労働力が足りない…「外国人に選んでもらえる国に」ついに政府、経済界が取り組み始動
■経団連が「外国人政策委員会」設置
5月末。経団連は外国人政策委員会を立ち上げた。外国人の受け入れ環境の整備など、課題について議論を進めるとしている。会長十倉雅和氏が好んで引用する言葉の一つに「労働力を呼んだが、やってきたのは人間だった」というものがある。スイスの作家の言葉だ。 要するに、人手不足で海外から働き手を呼ぶときに、呼ぶ方は「労働力」という頭しかない。しかし、実際に来るのは当然ながら「労働力」ではなく「人間」で、すなわち家族もいれば、働くだけではなく、生活をする。異国で暮らすということはさまざまな困りごとも出てくるし、子どもの学校や友だち、言語の問題、生活習慣やルールの違い、医療へのスムーズなアクセス、とさまざまな対応が必要となる。 十倉氏は外国人政策委員会設置の意図をこのように説明した。「『ここの分野のこの人が足らないからこの人を採りたい』と、そういう自分に都合のいい考え方では見透かされてしまうと思います。それでなくても円安で、給与水準でみれば(他国に比べて)そんなに高くないわけですから、『日本を選んでもらう』という、そういう環境づくり、そういうのを一番重点に置かれる(べき)と思います」。 一方、政府も姿勢を変えている。6月21日、政府は外国人との共生社会の実現に向け、今年度中に実施する総合的対応策を決定した。日本語教育の取り組みや外国人向けの相談体制の強化などが盛り込まれた。

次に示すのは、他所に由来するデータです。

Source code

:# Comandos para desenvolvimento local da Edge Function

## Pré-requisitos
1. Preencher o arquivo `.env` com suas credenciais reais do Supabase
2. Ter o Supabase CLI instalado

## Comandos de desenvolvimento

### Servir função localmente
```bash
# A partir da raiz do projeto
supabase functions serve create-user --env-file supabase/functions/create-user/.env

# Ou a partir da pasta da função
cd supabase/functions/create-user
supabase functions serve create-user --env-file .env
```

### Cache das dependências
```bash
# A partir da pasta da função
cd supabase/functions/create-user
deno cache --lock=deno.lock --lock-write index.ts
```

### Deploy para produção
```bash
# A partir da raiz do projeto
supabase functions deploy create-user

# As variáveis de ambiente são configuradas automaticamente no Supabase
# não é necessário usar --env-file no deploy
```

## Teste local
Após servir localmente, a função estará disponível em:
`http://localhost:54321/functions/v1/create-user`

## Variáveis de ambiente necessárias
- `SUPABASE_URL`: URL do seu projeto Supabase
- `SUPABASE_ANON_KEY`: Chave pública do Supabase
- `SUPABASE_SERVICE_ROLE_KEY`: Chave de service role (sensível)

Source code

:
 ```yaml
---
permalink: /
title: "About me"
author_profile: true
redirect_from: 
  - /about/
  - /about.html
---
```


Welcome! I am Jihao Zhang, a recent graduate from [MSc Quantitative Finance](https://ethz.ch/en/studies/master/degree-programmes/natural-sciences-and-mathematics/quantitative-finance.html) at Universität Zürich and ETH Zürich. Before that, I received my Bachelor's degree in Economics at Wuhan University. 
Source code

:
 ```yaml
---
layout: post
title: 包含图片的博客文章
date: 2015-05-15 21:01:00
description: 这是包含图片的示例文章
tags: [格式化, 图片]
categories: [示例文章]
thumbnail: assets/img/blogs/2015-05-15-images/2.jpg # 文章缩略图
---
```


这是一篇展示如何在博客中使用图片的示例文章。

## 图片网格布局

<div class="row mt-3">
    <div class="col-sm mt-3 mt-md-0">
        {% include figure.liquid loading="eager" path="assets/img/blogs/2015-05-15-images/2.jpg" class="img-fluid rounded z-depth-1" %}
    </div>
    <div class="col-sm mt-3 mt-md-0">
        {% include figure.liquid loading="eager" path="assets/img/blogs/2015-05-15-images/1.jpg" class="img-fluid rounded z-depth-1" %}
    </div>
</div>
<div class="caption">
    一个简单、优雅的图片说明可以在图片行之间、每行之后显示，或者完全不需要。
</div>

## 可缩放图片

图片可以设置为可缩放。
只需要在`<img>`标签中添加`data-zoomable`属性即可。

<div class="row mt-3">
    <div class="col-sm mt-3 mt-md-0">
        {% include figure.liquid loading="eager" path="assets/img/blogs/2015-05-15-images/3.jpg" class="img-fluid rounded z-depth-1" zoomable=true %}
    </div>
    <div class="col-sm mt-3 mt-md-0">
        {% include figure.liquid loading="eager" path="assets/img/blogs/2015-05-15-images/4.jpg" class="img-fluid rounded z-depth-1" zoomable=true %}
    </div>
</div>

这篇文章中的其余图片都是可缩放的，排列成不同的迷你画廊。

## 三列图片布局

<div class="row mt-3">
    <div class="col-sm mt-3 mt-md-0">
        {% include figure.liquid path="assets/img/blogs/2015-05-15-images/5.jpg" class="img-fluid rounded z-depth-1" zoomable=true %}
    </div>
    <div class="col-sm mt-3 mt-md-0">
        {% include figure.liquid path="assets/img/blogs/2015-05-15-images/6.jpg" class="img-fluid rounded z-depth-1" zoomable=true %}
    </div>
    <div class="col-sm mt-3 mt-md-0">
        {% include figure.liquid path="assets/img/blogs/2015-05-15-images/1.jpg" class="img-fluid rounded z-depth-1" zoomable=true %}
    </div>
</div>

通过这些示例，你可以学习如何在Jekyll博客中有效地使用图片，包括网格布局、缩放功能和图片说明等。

林芳正官房長官は閣僚らに向けて、「日本が魅力ある働き先として、外国人材から選ばれる国となるための環境整備」に取り組むよう指示した。 政府も経済界も危機感を募らせる労働力不足。もはや都合よく、労働力だけ増やすことなどできはしない。少しでも多くの先行事例を検証し、迎える側にとっても、来てくれる側の外国人にとっても、できるだけ負担が少なく、ともに暮らしやすい対策をとることが求められる。